## YOUR ASSIGNMENT
The records that follow should be returned exactly, pictures excluded.

## DATASET RECORDS
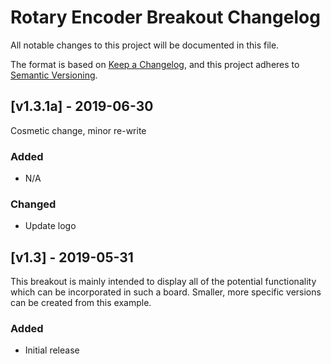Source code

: # Rotary Encoder Breakout Changelog
All notable changes to this project will be documented in this file.

The format is based on [Keep a Changelog](https://keepachangelog.com/en/1.0.0/),
and this project adheres to [Semantic Versioning](https://semver.org/spec/v2.0.0.html).

## [v1.3.1a] - 2019-06-30
Cosmetic change, minor re-write

### Added
 - N/A

### Changed
- Update logo

## [v1.3] - 2019-05-31
This breakout is mainly intended to display all of the potential functionality which can be incorporated in such a board.  Smaller, more specific versions can be created from this example.
### Added
- Initial release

## SOLUTION TO THIS PROBLEM
Source code

: # Rotary Encoder Breakout Changelog
All notable changes to this project will be documented in this file.

The format is based on [Keep a Changelog](https://keepachangelog.com/en/1.0.0/),
and this project adheres to [Semantic Versioning](https://semver.org/spec/v2.0.0.html).

## [v1.3.1a] - 2019-06-30
Cosmetic change, minor re-write

### Added
 - N/A

### Changed
- Update logo

## [v1.3] - 2019-05-31
This breakout is mainly intended to display all of the potential functionality which can be incorporated in such a board.  Smaller, more specific versions can be created from this example.
### Added
- Initial release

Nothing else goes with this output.